[Stored records]
----------------------------------------

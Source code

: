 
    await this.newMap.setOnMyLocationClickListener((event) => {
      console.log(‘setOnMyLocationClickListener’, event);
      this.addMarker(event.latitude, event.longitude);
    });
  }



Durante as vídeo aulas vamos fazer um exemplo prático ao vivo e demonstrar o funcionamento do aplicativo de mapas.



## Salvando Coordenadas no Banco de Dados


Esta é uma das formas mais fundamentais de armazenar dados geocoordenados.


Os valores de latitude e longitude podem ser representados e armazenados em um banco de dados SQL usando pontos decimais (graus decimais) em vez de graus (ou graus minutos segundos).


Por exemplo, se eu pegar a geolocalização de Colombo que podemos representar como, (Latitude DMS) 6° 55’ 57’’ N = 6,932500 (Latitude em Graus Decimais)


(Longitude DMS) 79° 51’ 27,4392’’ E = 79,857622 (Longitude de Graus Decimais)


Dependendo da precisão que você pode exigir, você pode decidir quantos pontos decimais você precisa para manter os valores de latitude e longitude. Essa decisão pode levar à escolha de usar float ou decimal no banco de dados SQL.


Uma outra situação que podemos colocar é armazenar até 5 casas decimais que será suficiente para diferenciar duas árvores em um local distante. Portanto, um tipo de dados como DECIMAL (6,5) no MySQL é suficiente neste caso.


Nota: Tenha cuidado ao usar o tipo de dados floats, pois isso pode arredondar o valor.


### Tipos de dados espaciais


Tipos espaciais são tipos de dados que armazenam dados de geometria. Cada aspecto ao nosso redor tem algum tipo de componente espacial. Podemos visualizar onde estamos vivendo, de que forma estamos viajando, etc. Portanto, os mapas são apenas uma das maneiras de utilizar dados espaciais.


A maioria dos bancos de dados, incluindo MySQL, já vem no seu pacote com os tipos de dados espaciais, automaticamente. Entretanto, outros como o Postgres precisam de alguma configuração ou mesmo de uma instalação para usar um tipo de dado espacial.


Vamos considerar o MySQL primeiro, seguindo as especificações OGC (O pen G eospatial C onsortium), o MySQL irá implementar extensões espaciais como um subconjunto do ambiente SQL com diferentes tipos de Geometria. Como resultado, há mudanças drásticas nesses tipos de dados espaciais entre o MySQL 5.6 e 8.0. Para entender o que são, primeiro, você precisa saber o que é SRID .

----------------------------------------

▶ [Action item]
Go through the records and output them all, word for word.

▶ [Reply to the exercise]
Source code

: 
    await this.newMap.setOnMyLocationClickListener((event) => {
      console.log(‘setOnMyLocationClickListener’, event);
      this.addMarker(event.latitude, event.longitude);
    });
  }



Durante as vídeo aulas vamos fazer um exemplo prático ao vivo e demonstrar o funcionamento do aplicativo de mapas.



## Salvando Coordenadas no Banco de Dados


Esta é uma das formas mais fundamentais de armazenar dados geocoordenados.


Os valores de latitude e longitude podem ser representados e armazenados em um banco de dados SQL usando pontos decimais (graus decimais) em vez de graus (ou graus minutos segundos).


Por exemplo, se eu pegar a geolocalização de Colombo que podemos representar como, (Latitude DMS) 6° 55’ 57’’ N = 6,932500 (Latitude em Graus Decimais)


(Longitude DMS) 79° 51’ 27,4392’’ E = 79,857622 (Longitude de Graus Decimais)


Dependendo da precisão que você pode exigir, você pode decidir quantos pontos decimais você precisa para manter os valores de latitude e longitude. Essa decisão pode levar à escolha de usar float ou decimal no banco de dados SQL.


Uma outra situação que podemos colocar é armazenar até 5 casas decimais que será suficiente para diferenciar duas árvores em um local distante. Portanto, um tipo de dados como DECIMAL (6,5) no MySQL é suficiente neste caso.


Nota: Tenha cuidado ao usar o tipo de dados floats, pois isso pode arredondar o valor.


### Tipos de dados espaciais


Tipos espaciais são tipos de dados que armazenam dados de geometria. Cada aspecto ao nosso redor tem algum tipo de componente espacial. Podemos visualizar onde estamos vivendo, de que forma estamos viajando, etc. Portanto, os mapas são apenas uma das maneiras de utilizar dados espaciais.


A maioria dos bancos de dados, incluindo MySQL, já vem no seu pacote com os tipos de dados espaciais, automaticamente. Entretanto, outros como o Postgres precisam de alguma configuração ou mesmo de uma instalação para usar um tipo de dado espacial.


Vamos considerar o MySQL primeiro, seguindo as especificações OGC (O pen G eospatial C onsortium), o MySQL irá implementar extensões espaciais como um subconjunto do ambiente SQL com diferentes tipos de Geometria. Como resultado, há mudanças drásticas nesses tipos de dados espaciais entre o MySQL 5.6 e 8.0. Para entender o que são, primeiro, você precisa saber o que é SRID .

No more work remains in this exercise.